3) I think that Dr. Eddie Reichman's suggest is most likely the correct one. That is, these are two midrashim that contradict one another. The ones about Sarah's menstruating was said with regard to the series of pesukim in our parasha, as I explained above, and were said by a specific set of Tanaaim and Amoraim. {For Rabbi Meir's midrash, the one cited by Rashi, we are told is in fact a matter of dispute, with the chachamim saying we need not say the cakes became tame`.} The midrash where Sarah was saying that she was menstruating just as she did in her youth is stressing the fact that she feels she is entirely fertile, and the only grounds for the couple's infertility is Avraham. In contrast, the midrashim suggesting that Sarah is an aylonit is based on another, earlier pasuk {which has the word akara and valad in it}, is stated by different members of Chazal, and have a primary purpose to stress that Sarah was not fertile. I would say these midrashim clearly contradict each other, and must read each other's base pesukim in entirely different ways.
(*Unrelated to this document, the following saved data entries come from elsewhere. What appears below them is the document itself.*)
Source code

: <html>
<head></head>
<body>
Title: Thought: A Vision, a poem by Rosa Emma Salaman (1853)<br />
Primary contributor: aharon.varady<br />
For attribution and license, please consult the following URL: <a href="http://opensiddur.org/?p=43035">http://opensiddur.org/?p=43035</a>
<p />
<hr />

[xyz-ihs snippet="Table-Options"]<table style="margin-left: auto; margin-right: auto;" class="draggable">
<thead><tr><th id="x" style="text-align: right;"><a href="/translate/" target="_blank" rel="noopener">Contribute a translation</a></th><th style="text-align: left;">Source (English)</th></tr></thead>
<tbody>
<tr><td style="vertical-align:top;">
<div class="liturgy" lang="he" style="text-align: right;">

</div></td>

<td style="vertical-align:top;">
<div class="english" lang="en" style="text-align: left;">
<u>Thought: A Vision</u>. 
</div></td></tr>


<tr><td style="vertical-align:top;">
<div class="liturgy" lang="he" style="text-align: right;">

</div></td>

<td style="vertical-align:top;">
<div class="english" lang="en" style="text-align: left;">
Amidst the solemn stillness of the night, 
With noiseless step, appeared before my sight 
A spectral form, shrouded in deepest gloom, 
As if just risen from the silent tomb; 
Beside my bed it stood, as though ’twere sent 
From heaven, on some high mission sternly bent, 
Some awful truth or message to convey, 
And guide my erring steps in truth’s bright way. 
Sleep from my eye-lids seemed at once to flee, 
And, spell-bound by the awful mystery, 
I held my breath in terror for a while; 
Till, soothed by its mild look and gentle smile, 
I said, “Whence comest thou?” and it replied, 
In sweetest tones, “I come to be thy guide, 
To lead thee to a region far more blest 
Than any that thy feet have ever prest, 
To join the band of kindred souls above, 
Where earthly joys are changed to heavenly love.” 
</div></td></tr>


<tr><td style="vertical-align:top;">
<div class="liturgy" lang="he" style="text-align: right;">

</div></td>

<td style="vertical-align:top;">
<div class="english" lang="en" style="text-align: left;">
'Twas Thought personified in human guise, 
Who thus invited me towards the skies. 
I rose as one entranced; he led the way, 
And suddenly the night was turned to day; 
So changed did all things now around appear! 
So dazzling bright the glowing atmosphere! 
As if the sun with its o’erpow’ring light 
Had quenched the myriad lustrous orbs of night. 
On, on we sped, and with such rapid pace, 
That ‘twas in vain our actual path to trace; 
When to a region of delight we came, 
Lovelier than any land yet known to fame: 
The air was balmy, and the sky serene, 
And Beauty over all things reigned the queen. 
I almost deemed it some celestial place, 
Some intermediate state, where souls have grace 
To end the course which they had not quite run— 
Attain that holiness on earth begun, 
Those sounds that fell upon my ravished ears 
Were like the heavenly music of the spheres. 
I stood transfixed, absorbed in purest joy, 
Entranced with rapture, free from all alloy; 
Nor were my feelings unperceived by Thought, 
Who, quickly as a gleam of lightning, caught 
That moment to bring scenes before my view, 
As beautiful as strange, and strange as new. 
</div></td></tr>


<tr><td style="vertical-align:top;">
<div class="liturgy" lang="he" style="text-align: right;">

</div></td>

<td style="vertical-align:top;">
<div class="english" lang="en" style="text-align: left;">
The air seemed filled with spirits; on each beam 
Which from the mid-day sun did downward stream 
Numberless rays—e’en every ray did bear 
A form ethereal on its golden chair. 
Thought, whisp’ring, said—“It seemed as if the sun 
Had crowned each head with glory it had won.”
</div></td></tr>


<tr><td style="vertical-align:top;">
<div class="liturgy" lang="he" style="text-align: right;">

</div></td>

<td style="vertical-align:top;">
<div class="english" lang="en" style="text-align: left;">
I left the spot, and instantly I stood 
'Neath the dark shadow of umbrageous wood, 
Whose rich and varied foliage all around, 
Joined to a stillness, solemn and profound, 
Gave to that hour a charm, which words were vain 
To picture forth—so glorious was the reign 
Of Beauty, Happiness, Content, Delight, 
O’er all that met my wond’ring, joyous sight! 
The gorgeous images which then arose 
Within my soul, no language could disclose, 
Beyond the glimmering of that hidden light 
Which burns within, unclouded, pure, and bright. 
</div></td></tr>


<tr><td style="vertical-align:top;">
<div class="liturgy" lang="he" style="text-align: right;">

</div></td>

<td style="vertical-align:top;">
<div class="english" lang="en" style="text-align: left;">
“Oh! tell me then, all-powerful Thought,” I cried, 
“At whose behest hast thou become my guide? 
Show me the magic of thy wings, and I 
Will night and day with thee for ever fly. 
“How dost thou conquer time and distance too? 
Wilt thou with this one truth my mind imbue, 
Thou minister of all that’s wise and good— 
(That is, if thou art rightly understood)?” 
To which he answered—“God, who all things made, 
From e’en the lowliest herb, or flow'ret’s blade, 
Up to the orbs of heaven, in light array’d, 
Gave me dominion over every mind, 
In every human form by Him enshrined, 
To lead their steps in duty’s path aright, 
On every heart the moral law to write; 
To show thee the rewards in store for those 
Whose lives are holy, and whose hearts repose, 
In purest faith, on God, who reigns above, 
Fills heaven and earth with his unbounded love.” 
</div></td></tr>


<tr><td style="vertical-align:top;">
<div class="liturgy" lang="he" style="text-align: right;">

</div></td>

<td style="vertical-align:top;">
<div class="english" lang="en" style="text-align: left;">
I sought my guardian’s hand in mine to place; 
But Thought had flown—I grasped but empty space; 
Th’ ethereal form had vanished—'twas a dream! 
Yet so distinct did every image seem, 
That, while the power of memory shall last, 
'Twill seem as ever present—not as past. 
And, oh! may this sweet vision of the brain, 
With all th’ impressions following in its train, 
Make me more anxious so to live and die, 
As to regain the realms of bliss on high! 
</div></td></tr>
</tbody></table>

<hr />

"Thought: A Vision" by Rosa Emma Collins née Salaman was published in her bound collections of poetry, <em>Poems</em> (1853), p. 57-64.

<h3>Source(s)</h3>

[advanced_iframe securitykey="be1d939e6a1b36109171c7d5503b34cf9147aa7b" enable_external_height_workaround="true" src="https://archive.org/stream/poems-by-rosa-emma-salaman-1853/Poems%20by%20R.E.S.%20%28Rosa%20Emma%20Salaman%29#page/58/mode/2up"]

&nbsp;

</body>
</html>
I would say this without even coming to any question about science, wombs, and menstruation.

Ah, there is a problem that the aylonit midrashim contradict an explicit pasuk?! As a laid out before, I do not think it is possible to really contradict an explicit pasuk as much as contradict someone's understanding, on a peshat or derash level, of the pasuk. How Resh Lakish would understand that pasuk is unknown. But, I presented what I feel are quite legitimate interpretations of the pasuk, at least on the midrashic level, which is where we are operating. Specifically,
a) if that חָדַל is the perfect, then it is not saying that she at one point had a veset and then experienced menopause, from which she now recovers, so much as that she miraculously developed a womb, and then had a period, which ended when the angel finished speaking. Or,
b) if חָדַל does not mean "cease," but rather "lacked" or "refrained from having," then there is no contradiction. She lacked a period because she had no uterus.

I am sure that there are other possible explanations, and that the midrash does not in fact contradict an explicit pasuk.